* [Your objective]
For this exercise, repeat the records below exactly as written.

Dataset records
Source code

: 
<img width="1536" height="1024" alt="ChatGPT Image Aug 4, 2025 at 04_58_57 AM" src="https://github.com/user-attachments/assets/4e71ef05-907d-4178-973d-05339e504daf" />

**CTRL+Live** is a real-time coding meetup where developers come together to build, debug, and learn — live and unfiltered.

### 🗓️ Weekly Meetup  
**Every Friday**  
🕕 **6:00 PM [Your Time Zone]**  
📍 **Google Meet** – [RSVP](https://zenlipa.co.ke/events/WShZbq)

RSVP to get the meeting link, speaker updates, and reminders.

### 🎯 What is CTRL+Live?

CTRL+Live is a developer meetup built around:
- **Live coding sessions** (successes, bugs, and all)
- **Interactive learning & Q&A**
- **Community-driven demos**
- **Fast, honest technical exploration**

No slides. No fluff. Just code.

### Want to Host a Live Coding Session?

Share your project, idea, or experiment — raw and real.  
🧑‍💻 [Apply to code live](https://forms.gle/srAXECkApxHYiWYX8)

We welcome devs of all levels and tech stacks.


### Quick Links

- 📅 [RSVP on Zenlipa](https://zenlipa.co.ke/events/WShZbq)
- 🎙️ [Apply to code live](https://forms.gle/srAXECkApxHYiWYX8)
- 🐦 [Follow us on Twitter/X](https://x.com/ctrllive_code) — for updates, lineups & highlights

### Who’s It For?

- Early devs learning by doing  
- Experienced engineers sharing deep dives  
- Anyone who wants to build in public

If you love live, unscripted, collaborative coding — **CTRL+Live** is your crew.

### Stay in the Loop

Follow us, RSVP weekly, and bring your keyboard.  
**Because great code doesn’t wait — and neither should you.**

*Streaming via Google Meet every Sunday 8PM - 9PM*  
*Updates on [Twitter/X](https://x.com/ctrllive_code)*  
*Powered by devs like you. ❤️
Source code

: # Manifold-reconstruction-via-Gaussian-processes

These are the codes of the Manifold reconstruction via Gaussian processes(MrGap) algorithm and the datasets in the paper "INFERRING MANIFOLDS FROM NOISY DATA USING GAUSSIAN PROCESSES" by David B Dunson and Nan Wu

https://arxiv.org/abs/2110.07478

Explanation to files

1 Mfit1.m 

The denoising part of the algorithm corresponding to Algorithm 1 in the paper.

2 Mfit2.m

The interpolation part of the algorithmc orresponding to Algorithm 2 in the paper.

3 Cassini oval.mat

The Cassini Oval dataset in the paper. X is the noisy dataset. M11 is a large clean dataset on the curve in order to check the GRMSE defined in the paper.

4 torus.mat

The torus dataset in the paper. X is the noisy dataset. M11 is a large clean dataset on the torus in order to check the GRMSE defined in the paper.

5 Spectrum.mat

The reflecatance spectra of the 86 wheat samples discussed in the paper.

* [Expected answer]
Source code

: 
<img width="1536" height="1024" alt="ChatGPT Image Aug 4, 2025 at 04_58_57 AM" src="https://github.com/user-attachments/assets/4e71ef05-907d-4178-973d-05339e504daf" />

**CTRL+Live** is a real-time coding meetup where developers come together to build, debug, and learn — live and unfiltered.

### 🗓️ Weekly Meetup  
**Every Friday**  
🕕 **6:00 PM [Your Time Zone]**  
📍 **Google Meet** – [RSVP](https://zenlipa.co.ke/events/WShZbq)

RSVP to get the meeting link, speaker updates, and reminders.

### 🎯 What is CTRL+Live?

CTRL+Live is a developer meetup built around:
- **Live coding sessions** (successes, bugs, and all)
- **Interactive learning & Q&A**
- **Community-driven demos**
- **Fast, honest technical exploration**

No slides. No fluff. Just code.

### Want to Host a Live Coding Session?

Share your project, idea, or experiment — raw and real.  
🧑‍💻 [Apply to code live](https://forms.gle/srAXECkApxHYiWYX8)

We welcome devs of all levels and tech stacks.


### Quick Links

- 📅 [RSVP on Zenlipa](https://zenlipa.co.ke/events/WShZbq)
- 🎙️ [Apply to code live](https://forms.gle/srAXECkApxHYiWYX8)
- 🐦 [Follow us on Twitter/X](https://x.com/ctrllive_code) — for updates, lineups & highlights

### Who’s It For?

- Early devs learning by doing  
- Experienced engineers sharing deep dives  
- Anyone who wants to build in public

If you love live, unscripted, collaborative coding — **CTRL+Live** is your crew.

### Stay in the Loop

Follow us, RSVP weekly, and bring your keyboard.  
**Because great code doesn’t wait — and neither should you.**

*Streaming via Google Meet every Sunday 8PM - 9PM*  
*Updates on [Twitter/X](https://x.com/ctrllive_code)*  
*Powered by devs like you. ❤️
Source code

: # Manifold-reconstruction-via-Gaussian-processes

These are the codes of the Manifold reconstruction via Gaussian processes(MrGap) algorithm and the datasets in the paper "INFERRING MANIFOLDS FROM NOISY DATA USING GAUSSIAN PROCESSES" by David B Dunson and Nan Wu

https://arxiv.org/abs/2110.07478

Explanation to files

1 Mfit1.m 

The denoising part of the algorithm corresponding to Algorithm 1 in the paper.

2 Mfit2.m

The interpolation part of the algorithmc orresponding to Algorithm 2 in the paper.

3 Cassini oval.mat

The Cassini Oval dataset in the paper. X is the noisy dataset. M11 is a large clean dataset on the curve in order to check the GRMSE defined in the paper.

4 torus.mat

The torus dataset in the paper. X is the noisy dataset. M11 is a large clean dataset on the torus in order to check the GRMSE defined in the paper.

5 Spectrum.mat

The reflecatance spectra of the 86 wheat samples discussed in the paper.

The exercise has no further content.